**WHAT THIS TASK INVOLVES**
Identify all lines of the data containing the string "challenges" and copy them.

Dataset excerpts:

=====

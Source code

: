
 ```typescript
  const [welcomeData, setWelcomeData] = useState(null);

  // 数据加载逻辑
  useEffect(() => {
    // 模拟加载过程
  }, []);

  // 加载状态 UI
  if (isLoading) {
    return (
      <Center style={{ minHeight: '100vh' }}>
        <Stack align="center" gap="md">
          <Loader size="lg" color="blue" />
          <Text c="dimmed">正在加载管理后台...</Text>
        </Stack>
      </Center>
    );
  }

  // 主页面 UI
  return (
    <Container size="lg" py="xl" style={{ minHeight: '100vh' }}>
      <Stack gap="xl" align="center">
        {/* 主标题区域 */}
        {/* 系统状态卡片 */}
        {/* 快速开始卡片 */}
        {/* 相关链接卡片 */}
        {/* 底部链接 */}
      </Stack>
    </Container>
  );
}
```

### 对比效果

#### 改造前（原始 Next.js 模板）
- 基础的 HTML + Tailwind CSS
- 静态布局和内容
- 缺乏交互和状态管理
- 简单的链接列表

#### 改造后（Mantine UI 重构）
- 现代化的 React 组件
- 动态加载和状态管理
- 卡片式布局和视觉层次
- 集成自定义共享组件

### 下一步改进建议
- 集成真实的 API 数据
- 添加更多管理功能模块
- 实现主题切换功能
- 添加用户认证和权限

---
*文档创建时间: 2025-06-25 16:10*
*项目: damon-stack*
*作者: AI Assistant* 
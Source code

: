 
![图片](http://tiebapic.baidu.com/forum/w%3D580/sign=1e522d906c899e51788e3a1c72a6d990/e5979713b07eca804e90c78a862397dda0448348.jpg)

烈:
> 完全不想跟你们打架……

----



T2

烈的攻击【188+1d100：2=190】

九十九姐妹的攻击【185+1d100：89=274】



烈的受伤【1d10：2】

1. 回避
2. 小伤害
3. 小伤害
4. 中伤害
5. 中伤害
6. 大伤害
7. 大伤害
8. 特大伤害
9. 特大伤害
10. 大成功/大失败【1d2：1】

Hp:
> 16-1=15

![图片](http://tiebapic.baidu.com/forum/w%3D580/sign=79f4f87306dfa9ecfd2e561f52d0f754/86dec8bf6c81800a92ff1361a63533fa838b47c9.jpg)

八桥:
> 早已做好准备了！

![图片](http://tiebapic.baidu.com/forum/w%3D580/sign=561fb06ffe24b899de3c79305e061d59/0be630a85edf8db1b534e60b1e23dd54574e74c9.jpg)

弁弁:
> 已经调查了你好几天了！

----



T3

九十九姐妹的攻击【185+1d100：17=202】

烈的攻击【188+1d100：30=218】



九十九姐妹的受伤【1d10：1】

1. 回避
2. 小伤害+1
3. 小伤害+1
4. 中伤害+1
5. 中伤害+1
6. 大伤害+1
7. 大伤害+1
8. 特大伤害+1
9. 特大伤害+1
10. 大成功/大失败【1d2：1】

=====

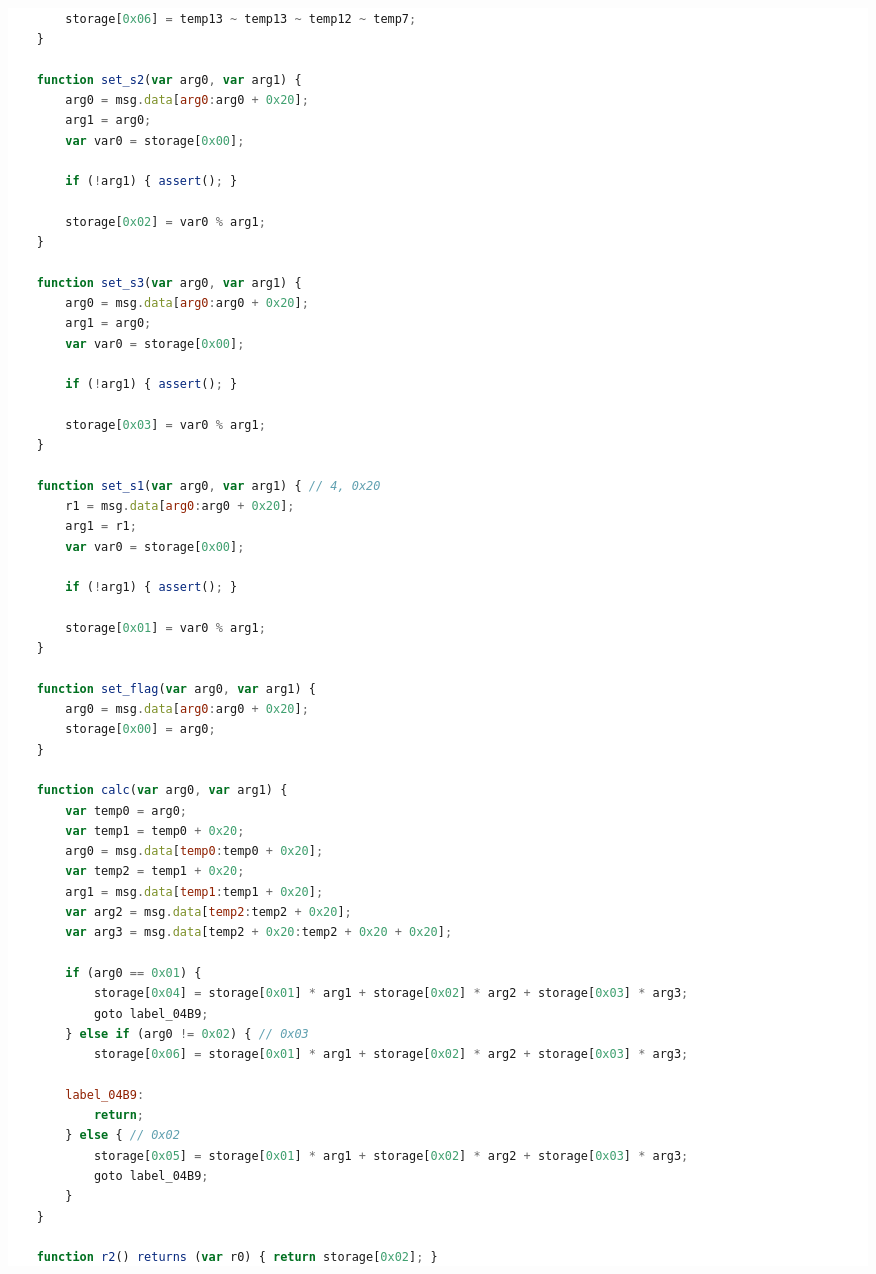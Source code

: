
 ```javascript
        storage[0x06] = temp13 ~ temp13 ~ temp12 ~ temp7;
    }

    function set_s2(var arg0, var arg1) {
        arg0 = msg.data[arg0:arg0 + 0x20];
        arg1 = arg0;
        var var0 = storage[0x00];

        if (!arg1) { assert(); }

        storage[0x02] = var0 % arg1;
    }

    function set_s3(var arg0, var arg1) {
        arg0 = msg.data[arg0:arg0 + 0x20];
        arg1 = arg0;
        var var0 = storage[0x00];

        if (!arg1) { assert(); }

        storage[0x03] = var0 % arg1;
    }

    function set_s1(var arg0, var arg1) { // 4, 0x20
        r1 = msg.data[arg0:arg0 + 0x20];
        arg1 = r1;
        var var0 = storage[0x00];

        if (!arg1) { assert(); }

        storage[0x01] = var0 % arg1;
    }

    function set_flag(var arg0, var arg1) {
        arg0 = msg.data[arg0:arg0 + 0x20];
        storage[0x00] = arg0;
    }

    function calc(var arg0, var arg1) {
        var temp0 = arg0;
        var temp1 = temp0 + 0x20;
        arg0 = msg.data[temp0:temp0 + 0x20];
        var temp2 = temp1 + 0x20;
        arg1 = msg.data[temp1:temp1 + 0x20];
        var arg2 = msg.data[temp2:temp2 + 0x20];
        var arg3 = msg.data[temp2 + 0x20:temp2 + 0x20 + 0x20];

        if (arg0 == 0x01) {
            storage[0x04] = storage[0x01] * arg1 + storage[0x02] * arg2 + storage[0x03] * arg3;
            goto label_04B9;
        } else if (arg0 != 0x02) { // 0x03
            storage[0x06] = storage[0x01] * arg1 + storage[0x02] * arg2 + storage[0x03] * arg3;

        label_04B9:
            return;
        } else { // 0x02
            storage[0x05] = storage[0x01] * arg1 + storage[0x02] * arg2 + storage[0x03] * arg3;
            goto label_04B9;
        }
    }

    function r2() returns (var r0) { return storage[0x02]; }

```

=====

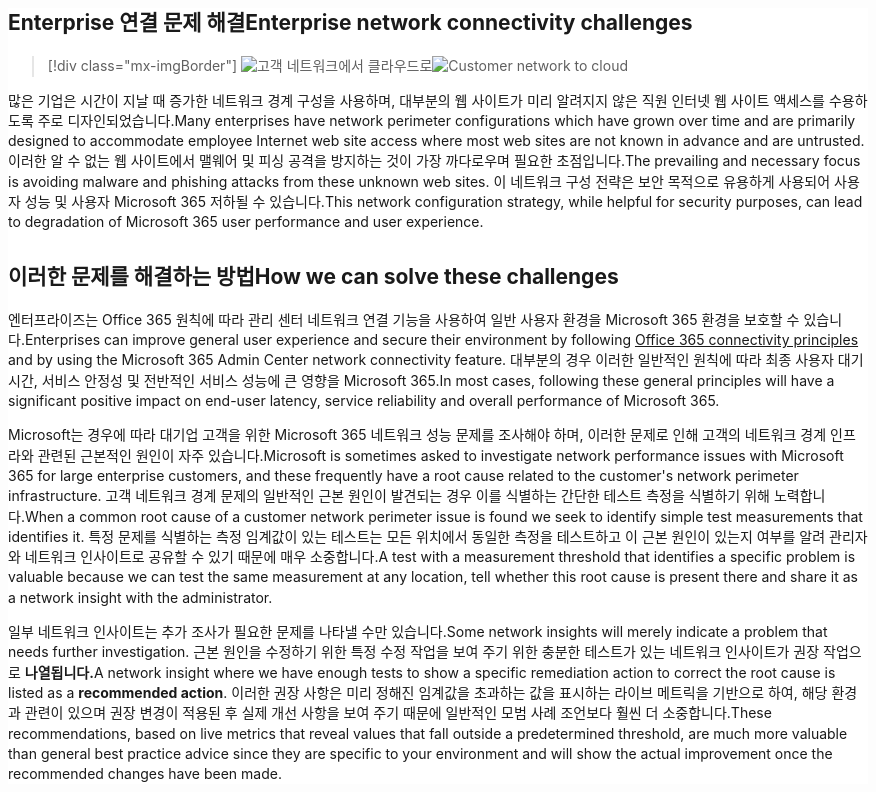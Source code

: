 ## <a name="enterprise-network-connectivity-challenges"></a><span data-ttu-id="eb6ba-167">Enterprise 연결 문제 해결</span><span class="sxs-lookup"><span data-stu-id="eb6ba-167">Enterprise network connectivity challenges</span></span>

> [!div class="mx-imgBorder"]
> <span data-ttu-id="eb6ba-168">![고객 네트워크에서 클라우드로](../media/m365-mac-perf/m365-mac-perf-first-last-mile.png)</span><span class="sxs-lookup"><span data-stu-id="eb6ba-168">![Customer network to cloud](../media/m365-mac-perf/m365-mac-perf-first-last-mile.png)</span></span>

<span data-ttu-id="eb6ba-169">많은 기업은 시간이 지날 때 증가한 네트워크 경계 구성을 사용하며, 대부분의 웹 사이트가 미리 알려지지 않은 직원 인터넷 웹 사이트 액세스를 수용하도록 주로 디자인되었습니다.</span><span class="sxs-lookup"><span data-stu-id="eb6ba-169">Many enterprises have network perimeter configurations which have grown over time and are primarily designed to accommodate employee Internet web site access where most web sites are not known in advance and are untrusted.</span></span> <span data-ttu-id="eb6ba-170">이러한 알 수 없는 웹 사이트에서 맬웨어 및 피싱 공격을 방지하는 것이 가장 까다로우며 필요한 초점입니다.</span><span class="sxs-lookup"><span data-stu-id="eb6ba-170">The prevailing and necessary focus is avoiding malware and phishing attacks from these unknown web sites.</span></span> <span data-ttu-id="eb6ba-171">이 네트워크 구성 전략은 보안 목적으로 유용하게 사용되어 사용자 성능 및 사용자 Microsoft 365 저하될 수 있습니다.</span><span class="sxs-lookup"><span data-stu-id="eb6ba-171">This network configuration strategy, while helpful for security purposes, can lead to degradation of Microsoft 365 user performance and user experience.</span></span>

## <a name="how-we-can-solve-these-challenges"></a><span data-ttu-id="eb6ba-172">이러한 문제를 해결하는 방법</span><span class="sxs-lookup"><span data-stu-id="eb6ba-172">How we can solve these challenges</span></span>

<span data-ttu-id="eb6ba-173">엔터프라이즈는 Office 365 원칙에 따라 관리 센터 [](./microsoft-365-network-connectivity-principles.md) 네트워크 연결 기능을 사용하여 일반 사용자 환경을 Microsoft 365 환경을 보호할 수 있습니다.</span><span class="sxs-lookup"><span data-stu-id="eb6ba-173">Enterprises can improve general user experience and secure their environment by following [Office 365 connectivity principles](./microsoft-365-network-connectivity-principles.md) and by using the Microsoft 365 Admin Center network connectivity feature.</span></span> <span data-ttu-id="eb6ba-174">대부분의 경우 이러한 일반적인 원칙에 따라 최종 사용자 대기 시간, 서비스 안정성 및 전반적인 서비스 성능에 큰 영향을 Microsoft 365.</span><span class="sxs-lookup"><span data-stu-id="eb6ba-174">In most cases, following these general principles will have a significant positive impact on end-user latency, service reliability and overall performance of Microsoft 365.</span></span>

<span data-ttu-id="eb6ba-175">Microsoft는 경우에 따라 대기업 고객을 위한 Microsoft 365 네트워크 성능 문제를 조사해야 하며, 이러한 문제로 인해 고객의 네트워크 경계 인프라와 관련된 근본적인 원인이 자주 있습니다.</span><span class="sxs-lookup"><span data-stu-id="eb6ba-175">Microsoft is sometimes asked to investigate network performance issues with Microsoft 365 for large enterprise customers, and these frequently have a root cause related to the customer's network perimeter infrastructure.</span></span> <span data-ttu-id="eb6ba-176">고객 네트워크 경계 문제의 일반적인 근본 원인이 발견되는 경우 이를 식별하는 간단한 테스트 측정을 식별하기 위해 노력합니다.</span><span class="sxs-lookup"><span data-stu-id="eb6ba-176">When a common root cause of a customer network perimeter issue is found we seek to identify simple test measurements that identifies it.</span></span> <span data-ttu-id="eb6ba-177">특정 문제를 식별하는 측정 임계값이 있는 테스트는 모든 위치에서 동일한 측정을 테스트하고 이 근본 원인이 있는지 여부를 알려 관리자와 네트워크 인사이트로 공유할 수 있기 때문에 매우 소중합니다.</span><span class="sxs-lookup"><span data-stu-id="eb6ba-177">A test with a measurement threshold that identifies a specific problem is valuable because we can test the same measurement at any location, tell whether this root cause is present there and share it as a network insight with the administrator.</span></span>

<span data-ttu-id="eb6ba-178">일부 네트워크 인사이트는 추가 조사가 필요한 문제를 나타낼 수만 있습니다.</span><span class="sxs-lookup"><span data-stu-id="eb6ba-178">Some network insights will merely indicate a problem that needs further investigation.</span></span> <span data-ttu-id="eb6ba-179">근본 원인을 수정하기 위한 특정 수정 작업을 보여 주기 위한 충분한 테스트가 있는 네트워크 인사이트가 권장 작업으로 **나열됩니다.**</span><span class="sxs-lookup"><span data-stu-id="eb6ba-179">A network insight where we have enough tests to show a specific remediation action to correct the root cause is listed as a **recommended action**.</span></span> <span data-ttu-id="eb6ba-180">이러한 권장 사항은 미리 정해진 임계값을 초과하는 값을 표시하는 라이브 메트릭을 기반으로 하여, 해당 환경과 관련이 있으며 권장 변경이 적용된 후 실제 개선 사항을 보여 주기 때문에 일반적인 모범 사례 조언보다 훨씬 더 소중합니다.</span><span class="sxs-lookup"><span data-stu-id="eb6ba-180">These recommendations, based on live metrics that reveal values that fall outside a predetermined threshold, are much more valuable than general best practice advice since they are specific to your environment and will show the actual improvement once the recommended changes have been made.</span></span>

=====

**PROBLEM SOLUTION**
: ## <a name="enterprise-network-connectivity-challenges"></a><span data-ttu-id="eb6ba-167">Enterprise 연결 문제 해결</span><span class="sxs-lookup"><span data-stu-id="eb6ba-167">Enterprise network connectivity challenges</span></span>
## <a name="how-we-can-solve-these-challenges"></a><span data-ttu-id="eb6ba-172">이러한 문제를 해결하는 방법</span><span class="sxs-lookup"><span data-stu-id="eb6ba-172">How we can solve these challenges</span></span>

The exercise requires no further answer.